# Work to be completed
When you transcribe the entries below, begin at their first line and stop after the line containing "strict W3C. (CAMP-42529)"; pictures stay out.

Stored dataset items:
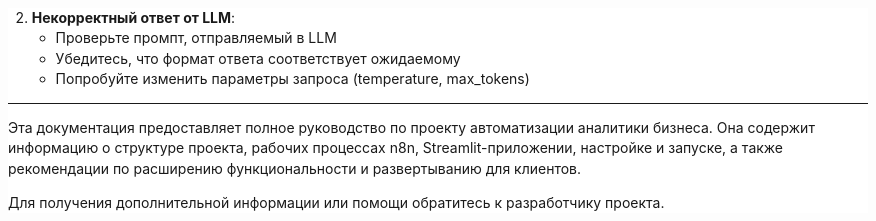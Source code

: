 2. **Некорректный ответ от LLM**:
   - Проверьте промпт, отправляемый в LLM
   - Убедитесь, что формат ответа соответствует ожидаемому
   - Попробуйте изменить параметры запроса (temperature, max_tokens)

---

Эта документация предоставляет полное руководство по проекту автоматизации аналитики бизнеса. Она содержит информацию о структуре проекта, рабочих процессах n8n, Streamlit-приложении, настройке и запуске, а также рекомендации по расширению функциональности и развертыванию для клиентов.

Для получения дополнительной информации или помощи обратитесь к разработчику проекта.

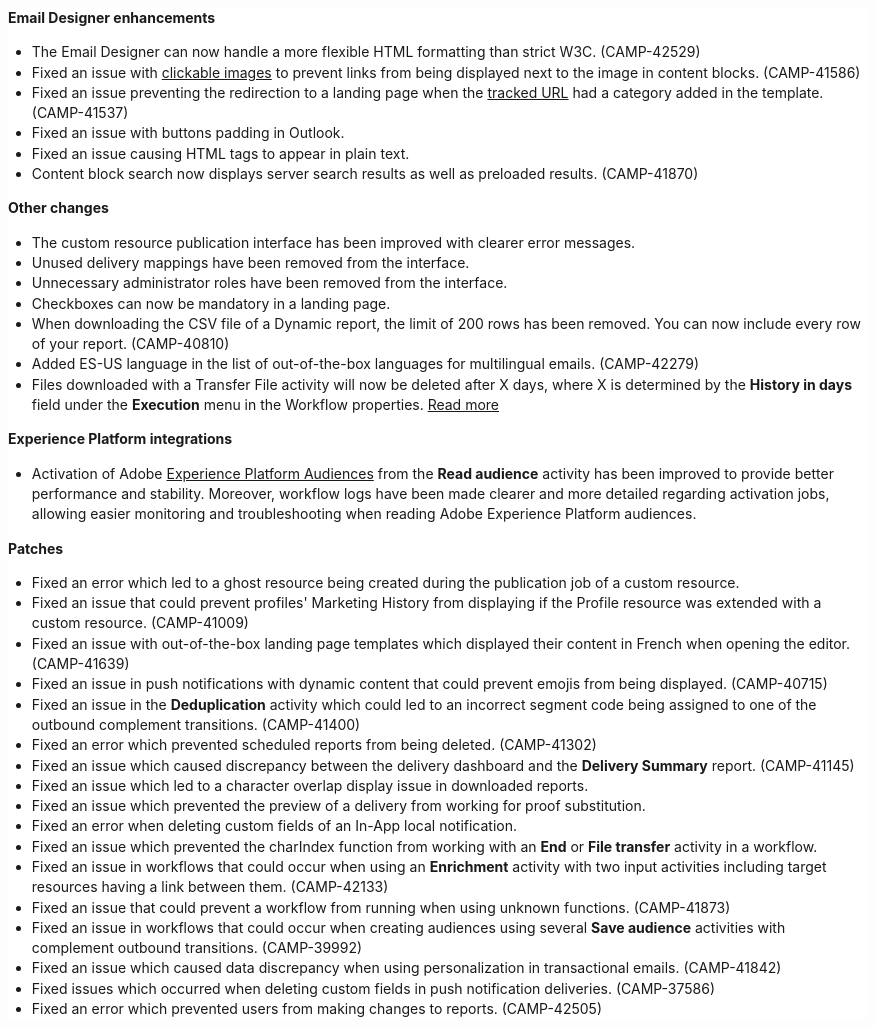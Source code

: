**Email Designer enhancements**

* The Email Designer can now handle a more flexible HTML formatting than strict W3C. (CAMP-42529)
* Fixed an issue with [clickable images](../../designing/using/links.md#inserting-a-link) to prevent links from being displayed next to the image in content blocks. (CAMP-41586)
* Fixed an issue preventing the redirection to a landing page when the [tracked URL](../../designing/using/links.md#about-tracked-urls) had a category added in the template. (CAMP-41537)
* Fixed an issue with buttons padding in Outlook.
* Fixed an issue causing HTML tags to appear in plain text.
* Content block search now displays server search results as well as preloaded results. (CAMP-41870)

**Other changes**

* The custom resource publication interface has been improved with clearer error messages.
* Unused delivery mappings have been removed from the interface.
* Unnecessary administrator roles have been removed from the interface.
* Checkboxes can now be mandatory in a landing page.
* When downloading the CSV file of a Dynamic report, the limit of 200 rows has been removed. You can now include every row of your report. (CAMP-40810)
* Added ES-US language in the list of out-of-the-box languages for multilingual emails. (CAMP-42279)
* Files downloaded with a Transfer File activity will now be deleted after X days, where X is determined by the **History in days** field under the **Execution** menu in the Workflow properties. [Read more](../../automating/using/managing-execution-options.md)

**Experience Platform integrations**

* Activation of Adobe [Experience Platform Audiences](../../automating/using/aep-targeting-audiences.md) from the **Read audience** activity has been improved to provide better performance and stability. Moreover, workflow logs have been made clearer and more detailed regarding activation jobs, allowing easier monitoring and troubleshooting when reading Adobe Experience Platform audiences.

**Patches**

* Fixed an error which led to a ghost resource being created during the publication job of a custom resource.
* Fixed an issue that could prevent profiles' Marketing History from displaying if the Profile resource was extended with a custom resource. (CAMP-41009)
* Fixed an issue with out-of-the-box landing page templates which displayed their content in French when opening the editor. (CAMP-41639)
* Fixed an issue in push notifications with dynamic content that could prevent emojis from being displayed. (CAMP-40715)
* Fixed an issue in the **Deduplication** activity which could led to an incorrect segment code being assigned to one of the outbound complement transitions. (CAMP-41400)
* Fixed an error which prevented scheduled reports from being deleted. (CAMP-41302)
* Fixed an issue which caused discrepancy between the delivery dashboard and the **Delivery Summary** report. (CAMP-41145)
* Fixed an issue which led to a character overlap display issue in downloaded reports.
* Fixed an issue which prevented the preview of a delivery from working for proof substitution.
* Fixed an error when deleting custom fields of an In-App local notification.
* Fixed an issue which prevented the charIndex function from working with an **End** or **File transfer** activity in a workflow.
* Fixed an issue in workflows that could occur when using an **Enrichment** activity with two input activities including target resources having a link between them. (CAMP-42133)
* Fixed an issue that could prevent a workflow from running when using unknown functions. (CAMP-41873)
* Fixed an issue in workflows that could occur when creating audiences using several **Save audience** activities with complement outbound transitions. (CAMP-39992)
* Fixed an issue which caused data discrepancy when using personalization in transactional emails. (CAMP-41842)
* Fixed issues which occurred when deleting custom fields in push notification deliveries. (CAMP-37586)
* Fixed an error which prevented users from making changes to reports. (CAMP-42505)

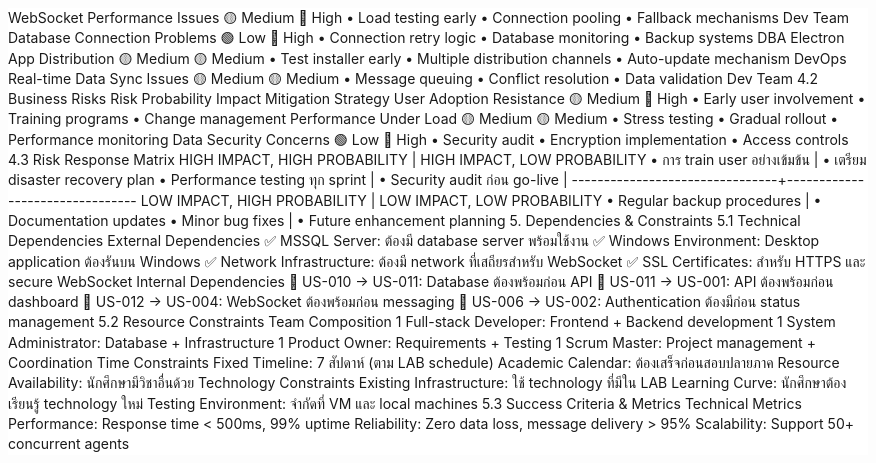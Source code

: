 WebSocket Performance Issues	🟡 Medium	🔴 High	• Load testing early
• Connection pooling
• Fallback mechanisms	Dev Team
Database Connection Problems	🟢 Low	🔴 High	• Connection retry logic
• Database monitoring
• Backup systems	DBA
Electron App Distribution	🟡 Medium	🟡 Medium	• Test installer early
• Multiple distribution channels
• Auto-update mechanism	DevOps
Real-time Data Sync Issues	🟡 Medium	🟡 Medium	• Message queuing
• Conflict resolution
• Data validation	Dev Team
4.2 Business Risks
Risk	Probability	Impact	Mitigation Strategy
User Adoption Resistance	🟡 Medium	🔴 High	• Early user involvement
• Training programs
• Change management
Performance Under Load	🟡 Medium	🟡 Medium	• Stress testing
• Gradual rollout
• Performance monitoring
Data Security Concerns	🟢 Low	🔴 High	• Security audit
• Encryption implementation
• Access controls
4.3 Risk Response Matrix
HIGH IMPACT, HIGH PROBABILITY    |  HIGH IMPACT, LOW PROBABILITY
• การ train user อย่างเข้มข้น    |  • เตรียม disaster recovery plan
• Performance testing ทุก sprint |  • Security audit ก่อน go-live
                                |
--------------------------------+--------------------------------
LOW IMPACT, HIGH PROBABILITY     |  LOW IMPACT, LOW PROBABILITY
• Regular backup procedures     |  • Documentation updates
• Minor bug fixes               |  • Future enhancement planning
5. Dependencies & Constraints
5.1 Technical Dependencies
External Dependencies
✅ MSSQL Server: ต้องมี database server พร้อมใช้งาน
✅ Windows Environment: Desktop application ต้องรันบน Windows
✅ Network Infrastructure: ต้องมี network ที่เสถียรสำหรับ WebSocket
✅ SSL Certificates: สำหรับ HTTPS และ secure WebSocket
Internal Dependencies
🔗 US-010 → US-011: Database ต้องพร้อมก่อน API
🔗 US-011 → US-001: API ต้องพร้อมก่อน dashboard
🔗 US-012 → US-004: WebSocket ต้องพร้อมก่อน messaging
🔗 US-006 → US-002: Authentication ต้องมีก่อน status management
5.2 Resource Constraints
Team Composition
1 Full-stack Developer: Frontend + Backend development
1 System Administrator: Database + Infrastructure
1 Product Owner: Requirements + Testing
1 Scrum Master: Project management + Coordination
Time Constraints
Fixed Timeline: 7 สัปดาห์ (ตาม LAB schedule)
Academic Calendar: ต้องเสร็จก่อนสอบปลายภาค
Resource Availability: นักศึกษามีวิชาอื่นด้วย
Technology Constraints
Existing Infrastructure: ใช้ technology ที่มีใน LAB
Learning Curve: นักศึกษาต้องเรียนรู้ technology ใหม่
Testing Environment: จำกัดที่ VM และ local machines
5.3 Success Criteria & Metrics
Technical Metrics
Performance: Response time < 500ms, 99% uptime
Reliability: Zero data loss, message delivery > 95%
Scalability: Support 50+ concurrent agents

# Output
Source code

: 2. **Некорректный ответ от LLM**:
   - Проверьте промпт, отправляемый в LLM
   - Убедитесь, что формат ответа соответствует ожидаемому
   - Попробуйте изменить параметры запроса (temperature, max_tokens)

---

Эта документация предоставляет полное руководство по проекту автоматизации аналитики бизнеса. Она содержит информацию о структуре проекта, рабочих процессах n8n, Streamlit-приложении, настройке и запуске, а также рекомендации по расширению функциональности и развертыванию для клиентов.

Для получения дополнительной информации или помощи обратитесь к разработчику проекта.

Source code

:**Email Designer enhancements**

* The Email Designer can now handle a more flexible HTML formatting than strict W3C. (CAMP-42529)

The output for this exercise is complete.